The DatasetFormat Gem:
- class extends DatasetSpec
- has two Dialog functions: sourceDialog and targetDialog . They both return a DatasetDialog object, whereas for any Transform Gem, the dialog function returns a Dialog object.
- The ComponentCode class has two apply functions: sourceApply and targetApply for Source and Target modes respectively.

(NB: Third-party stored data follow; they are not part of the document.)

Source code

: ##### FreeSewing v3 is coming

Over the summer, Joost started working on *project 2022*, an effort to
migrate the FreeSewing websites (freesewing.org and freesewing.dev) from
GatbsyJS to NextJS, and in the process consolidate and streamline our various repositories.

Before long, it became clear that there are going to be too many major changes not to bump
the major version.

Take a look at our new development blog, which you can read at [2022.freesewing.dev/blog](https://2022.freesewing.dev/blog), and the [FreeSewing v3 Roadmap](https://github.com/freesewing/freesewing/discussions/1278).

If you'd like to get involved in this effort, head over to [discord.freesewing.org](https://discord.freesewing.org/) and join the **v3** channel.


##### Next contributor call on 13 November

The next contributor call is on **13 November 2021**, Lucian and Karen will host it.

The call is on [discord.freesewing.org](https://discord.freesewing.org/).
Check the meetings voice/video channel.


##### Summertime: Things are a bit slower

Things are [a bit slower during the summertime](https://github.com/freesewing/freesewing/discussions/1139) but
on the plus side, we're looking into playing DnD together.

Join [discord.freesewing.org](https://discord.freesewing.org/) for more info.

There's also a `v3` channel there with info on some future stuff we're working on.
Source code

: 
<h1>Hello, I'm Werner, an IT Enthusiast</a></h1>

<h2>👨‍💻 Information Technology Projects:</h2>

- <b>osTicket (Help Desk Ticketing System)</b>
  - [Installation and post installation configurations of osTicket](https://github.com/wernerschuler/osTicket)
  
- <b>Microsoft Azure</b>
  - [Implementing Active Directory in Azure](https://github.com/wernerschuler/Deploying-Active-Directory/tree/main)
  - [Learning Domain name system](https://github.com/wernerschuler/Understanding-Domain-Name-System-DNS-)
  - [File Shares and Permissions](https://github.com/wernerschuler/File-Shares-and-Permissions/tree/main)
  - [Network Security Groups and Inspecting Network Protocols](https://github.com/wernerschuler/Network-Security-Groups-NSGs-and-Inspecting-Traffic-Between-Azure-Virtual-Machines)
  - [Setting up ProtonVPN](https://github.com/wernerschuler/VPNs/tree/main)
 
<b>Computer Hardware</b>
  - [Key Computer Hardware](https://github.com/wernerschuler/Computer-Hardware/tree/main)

There is no distinction between Transformation and DatasetFormat Gem onChange and validate functions. Check the Gem list for code examples of DatasetFormat Gems.
What’s next?
We learned the essential code for all Transform Gems using the Limit Gem as an example, and we saw a few ways to extend from the example to our custom Gem needs. Stay tuned for more ways to use Prophecy’s code as building blocks to create new Gem user interfaces, and build even better packages from these custom Gems.
FAQ
How does Gem builder work for projects aside from Python and Scala? Package Hub supports re-usable components in SQL, for example, to create a Macro to use custom Jinja logic. A user can create a Custom Gem to be used within the same project using Macros. As of Prophecy Version 3.2, support for reusable components in SQL is in “beta” release. It has the following limitation:
- A SQL project cannot be marked as package. Therefore, it won't show on package hub.